Whether it’s your toddler, your tween, teen, your partner or even yourself who’s all anger it’s important to figure out what’s going on. After all being angry can prevent you from talking about what you need, expressing what needs to change, or asking for your needs to be met.

Here are some simple ways to figure out what is going on underneath all that anger

1) Breathe deeply

Take a deep breath. This is harder then you think. It’s important to calm and centre yourself so you don’t get caught up in the heat of the moment.  Anger catches people off guard. it can make you defensive or even trigger your own anger and rage.

2) Check your own Emotions

If you are angry, judgmental, rushed, not really interested in what they’re saying or feeling. This is not going to go well. In order for you to talk about emotions you need to make the conversation a safe place to talk about vulnerability.  No one is going to engage in a conversation with you if you are judging them and how they feel.

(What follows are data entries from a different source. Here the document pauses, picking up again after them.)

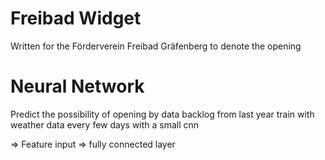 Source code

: # Freibad Widget

Written for the Förderverein Freibad Gräfenberg to denote the opening


# Neural Network
Predict the possibility of opening by data backlog from last year 
train with weather data every few days with a small cnn

=> Feature input 
=> fully connected layer
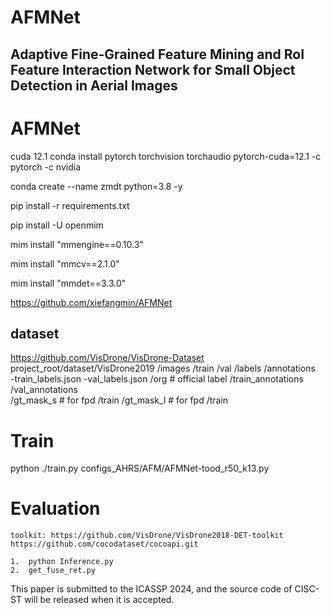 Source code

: # AFMNet
## Adaptive Fine-Grained Feature Mining and RoI Feature Interaction Network for Small Object Detection in Aerial Images

# AFMNet
cuda 12.1
conda install pytorch torchvision torchaudio pytorch-cuda=12.1 -c pytorch -c nvidia

conda create --name zmdt python=3.8 -y

pip install -r requirements.txt

pip install -U openmim

mim install "mmengine==0.10.3"

mim install "mmcv==2.1.0"

mim install "mmdet==3.3.0"

https://github.com/xiefangmin/AFMNet

## dataset
https://github.com/VisDrone/VisDrone-Dataset
project_root/dataset/VisDrone2019
                                 /images
                                        /train
                                        /val
                                 /labels
                                        /annotations  
                                            -train_labels.json
                                            -val_labels.json
                                        /org          # official label
                                            /train_annotations  
                                            /val_annotations  
                                        /gt_mask_s  # for fpd
                                            /train
                                        /gt_mask_l  # for fpd
                                            /train



# Train
python ./train.py configs_AHRS/AFM/AFMNet-tood_r50_k13.py

# Evaluation
    toolkit: https://github.com/VisDrone/VisDrone2018-DET-toolkit   https://github.com/cocodataset/cocoapi.git
    
    1.  python Inference.py
    2.  get_fuse_ret.py
      
    
This paper is submitted to the ICASSP 2024, and the source code of CISC-ST will be released when it is accepted.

You need to be understanding, compassionate, and open to hear things that you may not want to hear from your child, your spouse, your siblings or even your parents. This takes courage because you may hear someone tell you how you have hurt their feelings.

Tell yourself and the person you are listening to ” I am trying to hear what you are saying. I might not get this right and we may have to stop. I am really going to try to hear what you want to tell me.”

3) Sit down or Crouch down

If you’re talking to your child, crouch down and get down to their level. Say to your child “I hear that you’re really angry. Is there anything else that you’re feeling? or  I can see you are angry. Could you be feeling something else too?”

See if you can get your teenager or your spouse to sit down somewhere to talk. You want to physically demonstrate you are open to hearing them.

This can be the time when you say would you like a cup of tea, a cup of coffee, some hot chocolate or get out the milk and cookies. You want to help soothe your child or your partner.

4) Start Listening

This means no defending your position, no shutting them down, no thinking of what you’re going to say back to them.

Truly listen to try to understand what is going on for your child, your partner or whomever you are listening to.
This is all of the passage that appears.